Re: Question on opening file info from namenode in DFSClient

Posted by stack <st...@duboce.net>.

Taeho Kang wrote:
> Hi, thanks for your reply Dhruba,
>
> One of my co-workers is writing a BigTable-like application that could be
> used for online, near-real-time, services. 
Can your co-worker be convinced to instead spend his time helping-along 
the ongoing bigtable-like efforts?
> I think HBase developers would have run into similar issues as well.
>   
In hbase, we open the file once and keep it open.  File is shared 
amongst all clients.

St.Ack

Re: Question on opening file info from namenode in DFSClient

Posted by Taeho Kang <tk...@gmail.com>.

Hi, thanks for your reply Dhruba,

One of my co-workers is writing a BigTable-like application that could be
used for online, near-real-time, services. So since the application could be
hooked into online services, there would times when a large number of users
(e.g. 1000 users) request to access few files in a very short time.

Of course, in a batch process job, this is a rare case, but for online
services, it's quite a common case.
I think HBase developers would have run into similar issues as well.

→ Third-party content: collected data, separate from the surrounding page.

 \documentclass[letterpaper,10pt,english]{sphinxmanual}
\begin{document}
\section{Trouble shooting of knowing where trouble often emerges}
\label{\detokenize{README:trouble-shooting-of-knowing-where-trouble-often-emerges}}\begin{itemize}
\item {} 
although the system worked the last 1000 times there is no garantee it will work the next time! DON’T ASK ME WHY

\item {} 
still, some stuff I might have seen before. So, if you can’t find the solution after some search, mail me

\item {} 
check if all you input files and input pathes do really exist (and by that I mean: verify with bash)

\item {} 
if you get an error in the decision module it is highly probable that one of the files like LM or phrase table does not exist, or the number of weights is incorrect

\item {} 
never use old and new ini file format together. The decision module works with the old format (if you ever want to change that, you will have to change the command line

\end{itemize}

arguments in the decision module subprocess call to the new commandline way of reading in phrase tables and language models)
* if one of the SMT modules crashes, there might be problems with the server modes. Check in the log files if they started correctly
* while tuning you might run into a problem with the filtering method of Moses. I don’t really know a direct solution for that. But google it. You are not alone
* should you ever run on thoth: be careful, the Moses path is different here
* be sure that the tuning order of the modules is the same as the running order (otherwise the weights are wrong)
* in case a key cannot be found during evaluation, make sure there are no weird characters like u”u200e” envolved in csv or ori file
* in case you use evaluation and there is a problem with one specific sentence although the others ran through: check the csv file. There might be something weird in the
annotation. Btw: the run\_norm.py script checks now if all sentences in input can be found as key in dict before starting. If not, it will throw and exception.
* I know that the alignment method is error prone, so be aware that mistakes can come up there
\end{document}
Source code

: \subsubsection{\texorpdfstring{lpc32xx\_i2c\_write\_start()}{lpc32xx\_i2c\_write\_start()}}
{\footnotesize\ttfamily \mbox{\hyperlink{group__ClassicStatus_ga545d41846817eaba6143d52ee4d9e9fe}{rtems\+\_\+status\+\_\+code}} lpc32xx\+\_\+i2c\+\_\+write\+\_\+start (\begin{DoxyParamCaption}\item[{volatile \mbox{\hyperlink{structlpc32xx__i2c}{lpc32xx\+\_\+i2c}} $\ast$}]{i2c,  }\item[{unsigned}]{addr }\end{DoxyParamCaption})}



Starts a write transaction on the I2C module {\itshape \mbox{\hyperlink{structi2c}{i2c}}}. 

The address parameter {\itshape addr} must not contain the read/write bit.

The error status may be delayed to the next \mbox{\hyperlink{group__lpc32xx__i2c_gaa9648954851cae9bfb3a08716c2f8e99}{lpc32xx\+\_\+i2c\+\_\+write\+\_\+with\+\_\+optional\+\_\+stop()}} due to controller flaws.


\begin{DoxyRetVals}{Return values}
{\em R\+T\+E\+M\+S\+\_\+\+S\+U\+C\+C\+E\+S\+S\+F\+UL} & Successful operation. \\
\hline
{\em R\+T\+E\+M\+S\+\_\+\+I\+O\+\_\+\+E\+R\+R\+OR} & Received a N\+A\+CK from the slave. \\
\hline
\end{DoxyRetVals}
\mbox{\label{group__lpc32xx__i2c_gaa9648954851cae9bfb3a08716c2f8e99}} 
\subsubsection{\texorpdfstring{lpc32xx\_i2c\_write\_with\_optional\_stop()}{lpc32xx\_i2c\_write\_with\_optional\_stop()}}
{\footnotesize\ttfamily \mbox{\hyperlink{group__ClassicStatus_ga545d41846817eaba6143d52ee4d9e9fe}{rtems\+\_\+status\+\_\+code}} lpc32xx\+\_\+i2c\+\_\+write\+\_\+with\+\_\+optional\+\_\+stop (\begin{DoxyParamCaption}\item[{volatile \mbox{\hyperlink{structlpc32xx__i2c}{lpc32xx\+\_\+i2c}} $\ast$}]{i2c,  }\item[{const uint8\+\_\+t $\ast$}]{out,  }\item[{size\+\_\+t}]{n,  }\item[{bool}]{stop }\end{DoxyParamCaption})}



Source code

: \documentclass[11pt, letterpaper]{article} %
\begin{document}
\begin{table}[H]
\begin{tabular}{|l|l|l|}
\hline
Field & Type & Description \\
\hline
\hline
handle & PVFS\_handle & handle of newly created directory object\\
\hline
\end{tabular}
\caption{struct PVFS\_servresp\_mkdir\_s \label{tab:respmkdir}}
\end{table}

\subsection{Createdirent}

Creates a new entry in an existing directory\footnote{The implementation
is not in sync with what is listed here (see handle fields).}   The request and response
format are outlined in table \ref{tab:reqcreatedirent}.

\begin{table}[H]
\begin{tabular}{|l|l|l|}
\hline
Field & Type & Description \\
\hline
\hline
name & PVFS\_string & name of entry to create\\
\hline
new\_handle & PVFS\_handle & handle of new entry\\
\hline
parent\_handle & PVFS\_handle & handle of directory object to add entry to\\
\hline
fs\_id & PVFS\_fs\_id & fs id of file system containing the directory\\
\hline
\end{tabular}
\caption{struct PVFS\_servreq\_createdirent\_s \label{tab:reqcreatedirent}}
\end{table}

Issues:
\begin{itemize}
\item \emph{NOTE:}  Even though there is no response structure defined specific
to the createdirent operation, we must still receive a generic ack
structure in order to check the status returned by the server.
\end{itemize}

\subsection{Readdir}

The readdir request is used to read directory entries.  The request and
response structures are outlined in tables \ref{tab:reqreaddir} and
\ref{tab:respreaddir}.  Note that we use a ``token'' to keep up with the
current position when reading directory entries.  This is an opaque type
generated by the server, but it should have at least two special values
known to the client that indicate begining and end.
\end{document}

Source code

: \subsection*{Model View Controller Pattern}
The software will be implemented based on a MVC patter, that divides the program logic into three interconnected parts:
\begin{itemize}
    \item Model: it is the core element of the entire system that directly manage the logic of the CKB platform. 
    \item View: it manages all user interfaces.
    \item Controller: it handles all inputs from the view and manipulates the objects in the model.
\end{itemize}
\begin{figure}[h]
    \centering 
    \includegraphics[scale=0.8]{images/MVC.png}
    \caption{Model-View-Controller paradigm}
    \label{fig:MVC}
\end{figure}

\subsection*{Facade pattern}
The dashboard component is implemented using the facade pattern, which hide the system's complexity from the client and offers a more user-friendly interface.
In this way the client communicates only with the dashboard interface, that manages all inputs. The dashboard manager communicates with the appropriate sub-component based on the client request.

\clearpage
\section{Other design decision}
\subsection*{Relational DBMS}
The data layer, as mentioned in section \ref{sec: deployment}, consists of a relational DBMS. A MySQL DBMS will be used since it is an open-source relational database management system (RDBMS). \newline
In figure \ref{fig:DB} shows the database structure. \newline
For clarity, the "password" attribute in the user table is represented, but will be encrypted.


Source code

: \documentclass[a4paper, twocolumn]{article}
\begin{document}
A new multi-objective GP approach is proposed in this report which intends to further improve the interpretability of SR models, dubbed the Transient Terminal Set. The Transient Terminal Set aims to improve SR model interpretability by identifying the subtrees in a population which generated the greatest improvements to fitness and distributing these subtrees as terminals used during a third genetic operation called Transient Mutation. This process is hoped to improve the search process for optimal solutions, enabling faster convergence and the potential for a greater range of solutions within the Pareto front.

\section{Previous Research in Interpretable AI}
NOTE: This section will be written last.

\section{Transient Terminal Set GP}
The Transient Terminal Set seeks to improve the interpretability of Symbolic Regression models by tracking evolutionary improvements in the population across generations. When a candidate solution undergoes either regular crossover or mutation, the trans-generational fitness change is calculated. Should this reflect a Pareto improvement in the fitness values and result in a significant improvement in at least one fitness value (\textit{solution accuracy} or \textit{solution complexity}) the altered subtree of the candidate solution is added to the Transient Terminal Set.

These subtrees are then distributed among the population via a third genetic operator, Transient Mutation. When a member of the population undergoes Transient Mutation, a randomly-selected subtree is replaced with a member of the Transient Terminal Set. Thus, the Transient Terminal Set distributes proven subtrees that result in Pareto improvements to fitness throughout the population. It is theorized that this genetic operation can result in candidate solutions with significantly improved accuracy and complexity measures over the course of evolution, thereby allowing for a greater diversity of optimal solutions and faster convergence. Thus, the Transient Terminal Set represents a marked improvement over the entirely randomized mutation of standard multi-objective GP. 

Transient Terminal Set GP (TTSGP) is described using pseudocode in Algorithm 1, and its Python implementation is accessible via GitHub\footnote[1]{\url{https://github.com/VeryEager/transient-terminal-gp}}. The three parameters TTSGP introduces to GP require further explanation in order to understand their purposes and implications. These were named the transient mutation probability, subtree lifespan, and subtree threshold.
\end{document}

Is this enough explanation?

Thanks in advance,

Taeho



On Tue, Nov 4, 2008 at 3:12 AM, Dhruba Borthakur <dh...@gmail.com> wrote:

> In the current code, details about block locations of a file are
> cached on the client when the file is opened. This cache remains with
> the client until the file is closed. If the same file is re-opened by
> the same DFSClient, it re-contacts the namenode and refetches the
> block locations. This works ok for most map-reduce apps because it is
> rare that the same DSClient re-opens the same file again.
>
> Can you pl explain your use-case?
>
> thanks,
> dhruba
>
>
> On Sun, Nov 2, 2008 at 10:57 PM, Taeho Kang <tk...@gmail.com> wrote:
> > Dear Hadoop Users and Developers,
> >
> > I was wondering if there's a plan to add "file info cache" in DFSClient?
> >
> > It could eliminate network travelling cost for contacting Namenode and I
> > think it would greatly improve the DFSClient's performance.
> > The code I was looking at was this
> >
> > -----------------------
> > DFSClient.java
> >
> >    /**
> >     * Grab the open-file info from namenode
> >     */
> >    synchronized void openInfo() throws IOException {
> >      /* Maybe, we could add a file info cache here! */
> >      LocatedBlocks newInfo = callGetBlockLocations(src, 0, prefetchSize);
> >      if (newInfo == null) {
> >        throw new IOException("Cannot open filename " + src);
> >      }
> >      if (locatedBlocks != null) {
> >        Iterator<LocatedBlock> oldIter =
> > locatedBlocks.getLocatedBlocks().iterator();
> >        Iterator<LocatedBlock> newIter =
> > newInfo.getLocatedBlocks().iterator();
> >        while (oldIter.hasNext() && newIter.hasNext()) {
> >          if (!
> oldIter.next().getBlock().equals(newIter.next().getBlock()))
> > {
> >            throw new IOException("Blocklist for " + src + " has
> changed!");
> >          }
> >        }
> >      }
> >      this.locatedBlocks = newInfo;
> >      this.currentNode = null;
> >    }
> > -----------------------
> >
> > Does anybody have an opinion on this matter?
> >
> > Thank you in advance,
> >
> > Taeho
> >
>

Re: Question on opening file info from namenode in DFSClient

Posted by Dhruba Borthakur <dh...@gmail.com>.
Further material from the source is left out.